(Stored data)
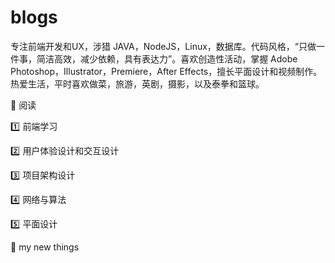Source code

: # blogs

专注前端开发和UX，涉猎 JAVA，NodeJS，Linux，数据库。代码风格，“只做一件事，简洁高效，减少依赖，具有表达力”。喜欢创造性活动，掌握 Adobe Photoshop，Illustrator，Premiere，After Effects，擅长平面设计和视频制作。热爱生活，平时喜欢做菜，旅游，英剧，摄影，以及泰拳和篮球。

:blue_book: 阅读

:one: 前端学习

:two: 用户体验设计和交互设计

:three: 项目架构设计

:four: 网络与算法

:five: 平面设计

:rocket: my new things
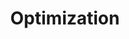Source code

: ---
layout: toctree
title: Optimization
permalink: /blog/maths/optim/
parent: /blog/maths/


enumerategrandchild: true

--- 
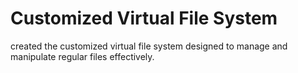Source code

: # Customized Virtual File System
 created the customized virtual file system designed to manage and manipulate regular files effectively.
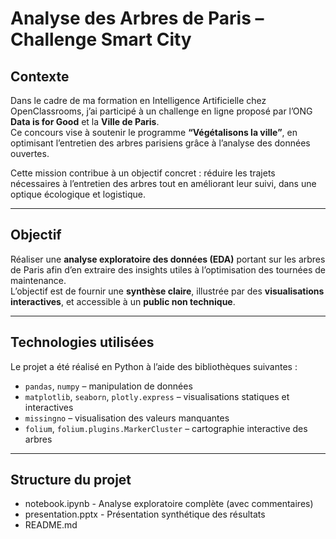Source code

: #  Analyse des Arbres de Paris – Challenge Smart City

##  Contexte

Dans le cadre de ma formation en Intelligence Artificielle chez OpenClassrooms, j’ai participé à un challenge en ligne proposé par l’ONG **Data is for Good** et la **Ville de Paris**.  
Ce concours vise à soutenir le programme **“Végétalisons la ville”**, en optimisant l’entretien des arbres parisiens grâce à l’analyse des données ouvertes.

Cette mission contribue à un objectif concret : réduire les trajets nécessaires à l’entretien des arbres tout en améliorant leur suivi, dans une optique écologique et logistique.

---

##  Objectif

Réaliser une **analyse exploratoire des données (EDA)** portant sur les arbres de Paris afin d’en extraire des insights utiles à l’optimisation des tournées de maintenance.  
L’objectif est de fournir une **synthèse claire**, illustrée par des **visualisations interactives**, et accessible à un **public non technique**.

---

##  Technologies utilisées

Le projet a été réalisé en Python à l’aide des bibliothèques suivantes :

- `pandas`, `numpy` – manipulation de données
- `matplotlib`, `seaborn`, `plotly.express` – visualisations statiques et interactives
- `missingno` – visualisation des valeurs manquantes
- `folium`, `folium.plugins.MarkerCluster` – cartographie interactive des arbres

---

##  Structure du projet

- notebook.ipynb            - Analyse exploratoire complète (avec commentaires)
- presentation.pptx         - Présentation synthétique des résultats
- README.md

### Goal of the exercise
Scan the entries above and return each line that holds "exploratoire".

### Result for this exercise
Réaliser une **analyse exploratoire des données (EDA)** portant sur les arbres de Paris afin d’en extraire des insights utiles à l’optimisation des tournées de maintenance.  
- notebook.ipynb            - Analyse exploratoire complète (avec commentaires)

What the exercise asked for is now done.